Wednesday, June 12, 2013

every day should be father's day

A few weeks ago my father saw my (third) tattoo. And he didn't freak out.

This statement is possibly one of the most shocking statements I have ever proclaimed, with the exception of my declaration last night: "I'm training for a half marathon"....we'll see how long that one lasts. If you know me I know what you are thinking, "Carolyn, you exaggerate all the time...no way that is the most shocking statement you have ever made" (I am hearing Justin and Jeremy in my head as I type this). But I will counter that argument with, have you met my father? Let me introduce you to him.....

My 5'2'' father is 71, he is from Tuckahoe, New York...essentially NYC. He was raised by a single mother, Louise, and his grandfather, Pop pop, in the 40's; he was an only child. He started working when he was 13, sang in the church choir and ran cross country for his high school. He followed in his father's footsteps and joined the Army right after high school. Because of his father's rank he was placed in the "guided missiles" department in the Vietnam War (he is also dyslexic which makes me very nervous when I think about the missiles he was in charge of writing coordinates for....). He started his own business and bought a house in Delaware in the early 70's. When he was set up with my Mom, he was also dating 4 other women at the same time. He tells me constantly its the only way to go, date, date, date. He still owns a flip phone, does not have an e-mail address and has no idea how to turn on a computer or how to check his voicemail, forget about a text message.

He is loud, boisterous and short. Life of the party, story teller (exaggerator) extraordinaire. He is where my life of the party personality comes from. I may look down on him physically, but I look up to him in life lessons he has taught me during my 27 years here on Earth. In general, I would say he tends to be a little more on the "conservative, traditional" side of things....and by that I mean he is the most conservative, traditional person I know.

A lot of times when I think about who my father is, I wonder where I came from, and I think he does too. His liberal, outrageous daughter adorned with tattoos and living in the scary city is a bewilderment to him; every single day he shakes his head in confusion. We fight, bicker and misunderstand each other all the time. But we also love each other in a deep way, in a "blood is thicker than water" kind of way. He let me cry on his shoulder and was there for every ballet performance I had for 13 years. He was there when I failed and with every success I had as well. He was there, putting aside any plans he may have had for his day, year or life. He pushed them aside and made room for his children, each in our own way. Granted none of this would have been possible without my mother there to support him, but I'll save that for another post.

I will always appreciate his voicemails. My favorite one is still the one in which in sang (tune: Mickey Mouse song) "M-I-C-K-E-Y   M-O-U-S-E........LARRIVEE, LARRIVEE. and if you call me, maybe I'll pick up the phone, but if I don't I'll call you anyway.

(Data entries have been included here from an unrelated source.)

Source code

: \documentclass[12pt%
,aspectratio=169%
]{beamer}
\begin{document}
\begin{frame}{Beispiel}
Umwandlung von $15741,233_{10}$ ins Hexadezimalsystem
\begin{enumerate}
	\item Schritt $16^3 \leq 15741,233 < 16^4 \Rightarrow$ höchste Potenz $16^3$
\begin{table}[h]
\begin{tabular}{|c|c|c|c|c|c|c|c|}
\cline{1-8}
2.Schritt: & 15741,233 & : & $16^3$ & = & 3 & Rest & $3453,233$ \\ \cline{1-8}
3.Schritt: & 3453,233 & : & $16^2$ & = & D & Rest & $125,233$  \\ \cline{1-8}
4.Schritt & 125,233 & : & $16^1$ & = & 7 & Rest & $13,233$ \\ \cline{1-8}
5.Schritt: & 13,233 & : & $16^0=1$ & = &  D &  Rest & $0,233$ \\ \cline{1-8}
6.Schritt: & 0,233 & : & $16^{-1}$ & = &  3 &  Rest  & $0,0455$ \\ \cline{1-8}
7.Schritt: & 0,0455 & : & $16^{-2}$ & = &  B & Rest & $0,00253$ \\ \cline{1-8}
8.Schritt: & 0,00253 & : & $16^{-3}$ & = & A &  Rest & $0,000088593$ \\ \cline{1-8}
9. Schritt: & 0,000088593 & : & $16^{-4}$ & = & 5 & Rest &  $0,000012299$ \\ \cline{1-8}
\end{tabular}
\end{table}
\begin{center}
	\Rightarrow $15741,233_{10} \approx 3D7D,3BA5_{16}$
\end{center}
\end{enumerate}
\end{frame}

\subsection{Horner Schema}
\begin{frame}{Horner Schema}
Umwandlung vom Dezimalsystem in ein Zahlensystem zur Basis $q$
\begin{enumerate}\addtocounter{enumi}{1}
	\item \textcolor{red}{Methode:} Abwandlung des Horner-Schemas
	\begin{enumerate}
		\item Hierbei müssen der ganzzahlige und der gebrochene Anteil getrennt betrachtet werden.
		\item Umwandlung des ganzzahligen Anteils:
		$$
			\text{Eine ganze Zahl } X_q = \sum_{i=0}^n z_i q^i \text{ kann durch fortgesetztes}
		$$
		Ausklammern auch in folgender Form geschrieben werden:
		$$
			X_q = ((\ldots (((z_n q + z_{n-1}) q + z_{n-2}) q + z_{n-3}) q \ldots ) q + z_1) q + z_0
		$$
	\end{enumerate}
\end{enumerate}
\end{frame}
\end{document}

LARRIVEE, LARRIVEE.

I will appreciate when he knows he will not win in an argument against the 4 women in the house and he sits back with his hands folded across his round stomach, feet crossed out in front of him. He drags a deep sigh of air before he declares "aw, shit" and then lets the argument die. I chuckle now when I think about the chaos this has caused in our house.

There are so many statistics of fatherless in our country, it is an epidemic, a tragedy. I am blessed every day to say my father desires to have a place in my life. I regret to confess I don't always make room for him there. I am thankful for him and his crazy antics and words of wisdom from growing up in the 1940's that he tries to apply to my life now in 2013. I am thankful for our differences, for the growth we can make together.  I am so blessed to be able to call my Dad and say "Happy Father's Day Daddy". I pray I never take this for granted.

happy fathers day ed, maybe one day you'll learn to turn on a computer so you can read this, I mean that in the most sincere, nicest way possible.